# [Prompt]
Give back, word for word, the line that contains "- [New RNA-seq" and all lines after it in the material, through the last; please include only these.

# [Provided information]
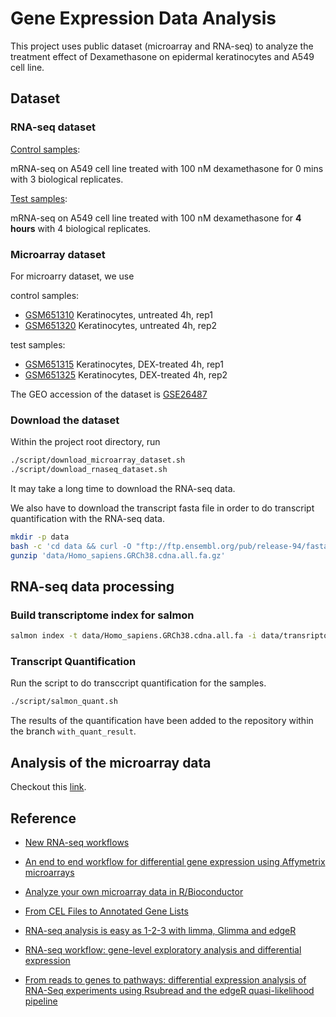 
# Gene Expression Data Analysis

This project uses public dataset (microarray and RNA-seq) to analyze the treatment effect
of Dexamethasone on epidermal keratinocytes and A549 cell line.

## Dataset

### RNA-seq dataset

[Control samples](https://www.encodeproject.org/experiments/ENCSR937WIG/):

mRNA-seq on A549 cell line treated with 100 nM dexamethasone for 0 mins
with 3 biological replicates.

[Test samples](https://www.encodeproject.org/experiments/ENCSR326PTW/):

mRNA-seq on A549 cell line treated with 100 nM dexamethasone for **4 hours**
with 4 biological replicates.


### Microarray dataset

For microarry dataset, we use

control samples:

- [GSM651310](https://www.ncbi.nlm.nih.gov/geo/query/acc.cgi?acc=GSM651310)
  Keratinocytes, untreated 4h, rep1
- [GSM651320](https://www.ncbi.nlm.nih.gov/geo/query/acc.cgi?acc=GSM651320)
  Keratinocytes, untreated 4h, rep2

test samples:

- [GSM651315](https://www.ncbi.nlm.nih.gov/geo/query/acc.cgi?acc=GSM651315)
  Keratinocytes, DEX-treated 4h, rep1
- [GSM651325](https://www.ncbi.nlm.nih.gov/geo/query/acc.cgi?acc=GSM651325)
  Keratinocytes, DEX-treated 4h, rep2

The GEO accession of the dataset is
[GSE26487](https://www.ncbi.nlm.nih.gov/geo/query/acc.cgi?acc=GSE26487)


### Download the dataset

Within the project root directory, run

```sh
./script/download_microarray_dataset.sh
./script/download_rnaseq_dataset.sh
```

It may take a long time to download the RNA-seq data.

We also have to download the transcript fasta file in order to do transcript quantification
with the RNA-seq data.

```sh
mkdir -p data
bash -c 'cd data && curl -O "ftp://ftp.ensembl.org/pub/release-94/fasta/homo_sapiens/cdna/Homo_sapiens.GRCh38.cdna.all.fa.gz"'
gunzip 'data/Homo_sapiens.GRCh38.cdna.all.fa.gz'
```

## RNA-seq data processing

### Build transcriptome index for salmon

```sh
salmon index -t data/Homo_sapiens.GRCh38.cdna.all.fa -i data/transriptome_index -p 8
```

### Transcript Quantification

Run the script to do transccript quantification for the samples.

```sh
./script/salmon_quant.sh
```

The results of the quantification have been added to the repository within the
branch `with_quant_result`.

## Analysis of the microarray data

Checkout this [link](https://h3k4me3.github.io/code6150/microarray_explore.html).


## Reference

- [New RNA-seq workflows](https://www.bioconductor.org/help/course-materials/2016/CSAMA/lect-07-modern-rnaseq/ModernRNAseqAnalysis.pdf)

- [An end to end workflow for differential gene expression using Affymetrix microarrays](https://f1000research.com/articles/5-1384/v1)

- [Analyze your own microarray data in R/Bioconductor](https://wiki.bits.vib.be/index.php/Analyze_your_own_microarray_data_in_R/Bioconductor)

- [From CEL Files to Annotated Gene Lists](https://biochem.wisc.edu/sites/default/files/facilities/bcrf/tutorials/R/R_Bioconductor/CH25/from_cel_files_to_gene_list.html)

- [RNA-seq analysis is easy as 1-2-3 with limma, Glimma and edgeR](https://www.bioconductor.org/packages/release/workflows/vignettes/RNAseq123/inst/doc/limmaWorkflow.html)

- [RNA-seq workflow: gene-level exploratory analysis and differential expression](https://www.bioconductor.org/packages/release/workflows/vignettes/rnaseqGene/inst/doc/rnaseqGene.html)

- [From reads to genes to pathways: differential expression analysis of RNA-Seq experiments using Rsubread and the edgeR quasi-likelihood pipeline](https://www.bioconductor.org/packages/release/workflows/vignettes/RnaSeqGeneEdgeRQL/inst/doc/edgeRQL.html)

# [Response area]
- [New RNA-seq workflows](https://www.bioconductor.org/help/course-materials/2016/CSAMA/lect-07-modern-rnaseq/ModernRNAseqAnalysis.pdf)

- [An end to end workflow for differential gene expression using Affymetrix microarrays](https://f1000research.com/articles/5-1384/v1)

- [Analyze your own microarray data in R/Bioconductor](https://wiki.bits.vib.be/index.php/Analyze_your_own_microarray_data_in_R/Bioconductor)

- [From CEL Files to Annotated Gene Lists](https://biochem.wisc.edu/sites/default/files/facilities/bcrf/tutorials/R/R_Bioconductor/CH25/from_cel_files_to_gene_list.html)

- [RNA-seq analysis is easy as 1-2-3 with limma, Glimma and edgeR](https://www.bioconductor.org/packages/release/workflows/vignettes/RNAseq123/inst/doc/limmaWorkflow.html)

- [RNA-seq workflow: gene-level exploratory analysis and differential expression](https://www.bioconductor.org/packages/release/workflows/vignettes/rnaseqGene/inst/doc/rnaseqGene.html)

- [From reads to genes to pathways: differential expression analysis of RNA-Seq experiments using Rsubread and the edgeR quasi-likelihood pipeline](https://www.bioconductor.org/packages/release/workflows/vignettes/RnaSeqGeneEdgeRQL/inst/doc/edgeRQL.html)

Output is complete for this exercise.